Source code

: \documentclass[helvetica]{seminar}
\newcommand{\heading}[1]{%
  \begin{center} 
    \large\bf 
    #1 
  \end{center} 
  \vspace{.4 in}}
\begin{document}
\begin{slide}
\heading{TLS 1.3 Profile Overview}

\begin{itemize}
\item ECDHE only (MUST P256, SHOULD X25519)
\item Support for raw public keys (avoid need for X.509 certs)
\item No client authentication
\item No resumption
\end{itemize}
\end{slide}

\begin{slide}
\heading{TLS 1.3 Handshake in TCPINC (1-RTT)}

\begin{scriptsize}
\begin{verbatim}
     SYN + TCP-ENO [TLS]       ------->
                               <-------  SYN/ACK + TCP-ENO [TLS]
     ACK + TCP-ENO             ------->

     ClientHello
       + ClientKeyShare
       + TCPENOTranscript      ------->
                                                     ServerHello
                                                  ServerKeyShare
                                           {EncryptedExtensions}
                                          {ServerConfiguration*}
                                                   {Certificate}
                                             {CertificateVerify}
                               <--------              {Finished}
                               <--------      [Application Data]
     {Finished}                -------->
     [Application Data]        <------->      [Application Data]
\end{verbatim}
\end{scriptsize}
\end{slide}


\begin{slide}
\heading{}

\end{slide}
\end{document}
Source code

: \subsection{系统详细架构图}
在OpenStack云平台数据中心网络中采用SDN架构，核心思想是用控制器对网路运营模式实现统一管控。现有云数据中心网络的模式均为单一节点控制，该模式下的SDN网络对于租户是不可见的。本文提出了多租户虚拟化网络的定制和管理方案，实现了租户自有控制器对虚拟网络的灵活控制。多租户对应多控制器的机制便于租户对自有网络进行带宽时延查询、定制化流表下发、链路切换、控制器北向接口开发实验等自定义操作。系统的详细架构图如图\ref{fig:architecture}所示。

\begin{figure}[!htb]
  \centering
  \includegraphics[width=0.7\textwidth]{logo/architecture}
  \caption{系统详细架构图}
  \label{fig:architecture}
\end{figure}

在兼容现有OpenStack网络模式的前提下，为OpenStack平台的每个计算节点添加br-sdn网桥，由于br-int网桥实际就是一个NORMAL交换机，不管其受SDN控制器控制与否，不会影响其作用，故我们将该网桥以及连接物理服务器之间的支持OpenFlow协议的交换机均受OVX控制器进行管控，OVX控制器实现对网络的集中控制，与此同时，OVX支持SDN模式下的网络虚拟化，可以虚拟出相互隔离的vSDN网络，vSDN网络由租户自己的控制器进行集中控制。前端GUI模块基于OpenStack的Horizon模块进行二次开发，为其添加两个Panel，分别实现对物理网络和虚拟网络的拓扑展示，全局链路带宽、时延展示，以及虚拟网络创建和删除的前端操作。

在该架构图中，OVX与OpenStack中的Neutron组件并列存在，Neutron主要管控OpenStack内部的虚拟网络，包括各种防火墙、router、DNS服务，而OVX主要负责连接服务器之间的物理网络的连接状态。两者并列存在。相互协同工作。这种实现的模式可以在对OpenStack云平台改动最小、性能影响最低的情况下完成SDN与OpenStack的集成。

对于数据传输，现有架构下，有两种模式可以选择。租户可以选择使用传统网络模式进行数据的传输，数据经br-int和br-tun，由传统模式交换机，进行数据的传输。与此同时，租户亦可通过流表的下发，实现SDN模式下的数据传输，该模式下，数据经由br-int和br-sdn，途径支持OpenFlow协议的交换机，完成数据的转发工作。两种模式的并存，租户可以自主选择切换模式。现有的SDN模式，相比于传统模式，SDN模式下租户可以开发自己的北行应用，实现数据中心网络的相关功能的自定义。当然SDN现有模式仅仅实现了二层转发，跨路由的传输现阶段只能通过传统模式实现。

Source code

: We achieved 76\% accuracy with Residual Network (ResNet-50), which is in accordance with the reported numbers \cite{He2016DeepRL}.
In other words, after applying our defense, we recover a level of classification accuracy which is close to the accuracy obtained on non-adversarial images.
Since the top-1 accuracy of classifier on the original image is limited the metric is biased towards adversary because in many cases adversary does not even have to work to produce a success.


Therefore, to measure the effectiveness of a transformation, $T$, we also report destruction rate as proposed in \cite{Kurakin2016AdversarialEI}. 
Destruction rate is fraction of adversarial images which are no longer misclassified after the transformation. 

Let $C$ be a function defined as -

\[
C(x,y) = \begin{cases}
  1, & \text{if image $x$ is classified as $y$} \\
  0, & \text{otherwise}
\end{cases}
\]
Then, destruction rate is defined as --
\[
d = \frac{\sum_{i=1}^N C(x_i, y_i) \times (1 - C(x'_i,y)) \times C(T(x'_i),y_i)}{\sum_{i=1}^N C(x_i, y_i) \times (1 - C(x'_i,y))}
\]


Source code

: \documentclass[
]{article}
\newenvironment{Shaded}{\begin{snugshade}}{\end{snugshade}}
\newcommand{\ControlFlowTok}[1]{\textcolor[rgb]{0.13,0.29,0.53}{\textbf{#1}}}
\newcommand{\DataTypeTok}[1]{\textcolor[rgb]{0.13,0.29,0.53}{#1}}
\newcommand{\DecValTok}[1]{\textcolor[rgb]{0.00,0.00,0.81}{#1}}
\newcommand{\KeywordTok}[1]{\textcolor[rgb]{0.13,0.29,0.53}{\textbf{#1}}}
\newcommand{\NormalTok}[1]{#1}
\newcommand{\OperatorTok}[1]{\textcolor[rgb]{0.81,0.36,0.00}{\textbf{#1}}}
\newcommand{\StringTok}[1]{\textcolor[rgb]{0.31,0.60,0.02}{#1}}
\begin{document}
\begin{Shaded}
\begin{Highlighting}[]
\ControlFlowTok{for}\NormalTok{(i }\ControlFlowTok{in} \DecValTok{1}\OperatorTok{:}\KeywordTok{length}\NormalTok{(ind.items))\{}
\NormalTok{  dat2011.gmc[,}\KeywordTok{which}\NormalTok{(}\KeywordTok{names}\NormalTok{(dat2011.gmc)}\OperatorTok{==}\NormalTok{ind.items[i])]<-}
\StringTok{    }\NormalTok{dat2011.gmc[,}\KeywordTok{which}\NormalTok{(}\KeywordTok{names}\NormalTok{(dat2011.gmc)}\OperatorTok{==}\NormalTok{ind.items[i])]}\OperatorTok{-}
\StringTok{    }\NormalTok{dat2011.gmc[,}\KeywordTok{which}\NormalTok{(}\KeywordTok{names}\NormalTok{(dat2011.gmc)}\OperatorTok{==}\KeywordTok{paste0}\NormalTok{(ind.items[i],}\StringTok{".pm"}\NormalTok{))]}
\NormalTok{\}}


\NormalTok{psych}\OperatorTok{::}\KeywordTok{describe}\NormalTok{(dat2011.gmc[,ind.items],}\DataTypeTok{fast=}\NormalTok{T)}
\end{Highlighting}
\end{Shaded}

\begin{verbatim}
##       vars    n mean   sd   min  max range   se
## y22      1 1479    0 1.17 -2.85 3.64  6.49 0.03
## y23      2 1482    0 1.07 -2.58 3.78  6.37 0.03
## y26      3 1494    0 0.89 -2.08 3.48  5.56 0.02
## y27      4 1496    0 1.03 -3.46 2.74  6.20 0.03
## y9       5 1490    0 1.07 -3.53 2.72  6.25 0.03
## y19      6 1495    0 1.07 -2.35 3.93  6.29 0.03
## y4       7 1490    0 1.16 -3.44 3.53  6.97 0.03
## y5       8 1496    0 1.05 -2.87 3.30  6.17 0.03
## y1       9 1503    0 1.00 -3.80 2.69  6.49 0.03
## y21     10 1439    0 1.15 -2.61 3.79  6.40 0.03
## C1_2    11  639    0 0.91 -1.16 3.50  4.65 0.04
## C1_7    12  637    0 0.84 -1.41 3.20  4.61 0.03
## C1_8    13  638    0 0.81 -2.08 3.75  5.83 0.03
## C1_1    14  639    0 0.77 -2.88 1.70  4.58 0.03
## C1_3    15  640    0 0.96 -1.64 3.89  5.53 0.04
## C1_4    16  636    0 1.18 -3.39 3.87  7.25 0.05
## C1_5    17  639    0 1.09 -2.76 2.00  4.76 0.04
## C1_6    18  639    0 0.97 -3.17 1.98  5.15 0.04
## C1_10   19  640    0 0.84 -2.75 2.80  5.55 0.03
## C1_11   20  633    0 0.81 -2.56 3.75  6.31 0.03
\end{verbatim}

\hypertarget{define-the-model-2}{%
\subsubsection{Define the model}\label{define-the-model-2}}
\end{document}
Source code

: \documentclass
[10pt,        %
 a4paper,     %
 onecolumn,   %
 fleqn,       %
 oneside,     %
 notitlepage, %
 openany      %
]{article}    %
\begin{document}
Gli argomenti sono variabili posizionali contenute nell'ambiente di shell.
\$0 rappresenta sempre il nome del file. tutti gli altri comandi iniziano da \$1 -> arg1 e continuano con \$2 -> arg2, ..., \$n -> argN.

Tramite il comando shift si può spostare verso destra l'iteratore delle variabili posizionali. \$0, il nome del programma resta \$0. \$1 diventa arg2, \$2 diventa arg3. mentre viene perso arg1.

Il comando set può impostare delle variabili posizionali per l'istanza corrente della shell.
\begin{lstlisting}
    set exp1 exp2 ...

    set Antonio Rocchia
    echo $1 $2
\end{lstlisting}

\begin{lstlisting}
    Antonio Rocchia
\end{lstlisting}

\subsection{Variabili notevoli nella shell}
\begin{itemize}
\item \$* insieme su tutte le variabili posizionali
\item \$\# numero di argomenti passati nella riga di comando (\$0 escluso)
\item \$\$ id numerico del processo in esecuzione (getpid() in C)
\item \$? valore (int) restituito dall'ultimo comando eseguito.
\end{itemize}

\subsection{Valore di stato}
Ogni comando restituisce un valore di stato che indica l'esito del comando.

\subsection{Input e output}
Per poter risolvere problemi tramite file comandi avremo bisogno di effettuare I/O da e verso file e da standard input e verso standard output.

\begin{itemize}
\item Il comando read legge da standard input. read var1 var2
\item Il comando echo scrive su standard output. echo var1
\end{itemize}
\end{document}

───

Copy each line of the records containing the string "comandi".

\$0 rappresenta sempre il nome del file. tutti gli altri comandi iniziano da \$1 -> arg1 e continuano con \$2 -> arg2, ..., \$n -> argN.
Per poter risolvere problemi tramite file comandi avremo bisogno di effettuare I/O da e verso file e da standard input e verso standard output.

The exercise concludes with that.